**TASK MATERIAL**.
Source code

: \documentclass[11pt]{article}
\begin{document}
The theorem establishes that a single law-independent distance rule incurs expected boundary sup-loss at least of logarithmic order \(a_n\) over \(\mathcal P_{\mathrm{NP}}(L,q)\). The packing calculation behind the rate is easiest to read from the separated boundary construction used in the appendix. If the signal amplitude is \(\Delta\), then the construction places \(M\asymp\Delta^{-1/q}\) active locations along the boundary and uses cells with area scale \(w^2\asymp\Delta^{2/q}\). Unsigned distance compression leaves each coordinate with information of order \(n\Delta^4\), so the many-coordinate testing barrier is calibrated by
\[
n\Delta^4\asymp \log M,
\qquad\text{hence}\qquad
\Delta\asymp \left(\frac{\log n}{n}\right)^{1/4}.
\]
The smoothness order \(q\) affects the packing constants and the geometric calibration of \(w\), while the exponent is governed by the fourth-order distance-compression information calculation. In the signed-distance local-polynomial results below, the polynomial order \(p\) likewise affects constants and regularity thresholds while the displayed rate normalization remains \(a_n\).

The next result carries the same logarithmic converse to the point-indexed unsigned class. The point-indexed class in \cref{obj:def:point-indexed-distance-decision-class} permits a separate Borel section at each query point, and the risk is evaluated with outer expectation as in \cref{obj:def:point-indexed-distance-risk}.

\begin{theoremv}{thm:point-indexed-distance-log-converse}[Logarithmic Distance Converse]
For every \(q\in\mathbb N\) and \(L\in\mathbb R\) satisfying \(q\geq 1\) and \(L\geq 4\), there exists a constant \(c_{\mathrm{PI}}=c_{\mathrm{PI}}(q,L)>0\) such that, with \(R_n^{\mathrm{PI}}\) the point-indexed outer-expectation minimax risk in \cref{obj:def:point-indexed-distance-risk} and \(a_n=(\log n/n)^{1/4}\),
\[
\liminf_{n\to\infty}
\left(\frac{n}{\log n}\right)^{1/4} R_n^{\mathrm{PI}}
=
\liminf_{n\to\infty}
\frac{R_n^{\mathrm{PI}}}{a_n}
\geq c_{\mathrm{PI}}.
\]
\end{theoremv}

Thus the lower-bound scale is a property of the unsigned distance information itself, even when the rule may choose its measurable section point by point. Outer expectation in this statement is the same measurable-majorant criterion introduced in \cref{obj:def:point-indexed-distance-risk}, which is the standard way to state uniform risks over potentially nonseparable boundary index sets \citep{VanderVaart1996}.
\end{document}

**ASSIGNMENT**.
Output all preceding records character for character.

**FINAL ANSWER**.
Source code

: \documentclass[11pt]{article}
\begin{document}
The theorem establishes that a single law-independent distance rule incurs expected boundary sup-loss at least of logarithmic order \(a_n\) over \(\mathcal P_{\mathrm{NP}}(L,q)\). The packing calculation behind the rate is easiest to read from the separated boundary construction used in the appendix. If the signal amplitude is \(\Delta\), then the construction places \(M\asymp\Delta^{-1/q}\) active locations along the boundary and uses cells with area scale \(w^2\asymp\Delta^{2/q}\). Unsigned distance compression leaves each coordinate with information of order \(n\Delta^4\), so the many-coordinate testing barrier is calibrated by
\[
n\Delta^4\asymp \log M,
\qquad\text{hence}\qquad
\Delta\asymp \left(\frac{\log n}{n}\right)^{1/4}.
\]
The smoothness order \(q\) affects the packing constants and the geometric calibration of \(w\), while the exponent is governed by the fourth-order distance-compression information calculation. In the signed-distance local-polynomial results below, the polynomial order \(p\) likewise affects constants and regularity thresholds while the displayed rate normalization remains \(a_n\).

The next result carries the same logarithmic converse to the point-indexed unsigned class. The point-indexed class in \cref{obj:def:point-indexed-distance-decision-class} permits a separate Borel section at each query point, and the risk is evaluated with outer expectation as in \cref{obj:def:point-indexed-distance-risk}.

\begin{theoremv}{thm:point-indexed-distance-log-converse}[Logarithmic Distance Converse]
For every \(q\in\mathbb N\) and \(L\in\mathbb R\) satisfying \(q\geq 1\) and \(L\geq 4\), there exists a constant \(c_{\mathrm{PI}}=c_{\mathrm{PI}}(q,L)>0\) such that, with \(R_n^{\mathrm{PI}}\) the point-indexed outer-expectation minimax risk in \cref{obj:def:point-indexed-distance-risk} and \(a_n=(\log n/n)^{1/4}\),
\[
\liminf_{n\to\infty}
\left(\frac{n}{\log n}\right)^{1/4} R_n^{\mathrm{PI}}
=
\liminf_{n\to\infty}
\frac{R_n^{\mathrm{PI}}}{a_n}
\geq c_{\mathrm{PI}}.
\]
\end{theoremv}

Thus the lower-bound scale is a property of the unsigned distance information itself, even when the rule may choose its measurable section point by point. Outer expectation in this statement is the same measurable-majorant criterion introduced in \cref{obj:def:point-indexed-distance-risk}, which is the standard way to state uniform risks over potentially nonseparable boundary index sets \citep{VanderVaart1996}.
\end{document}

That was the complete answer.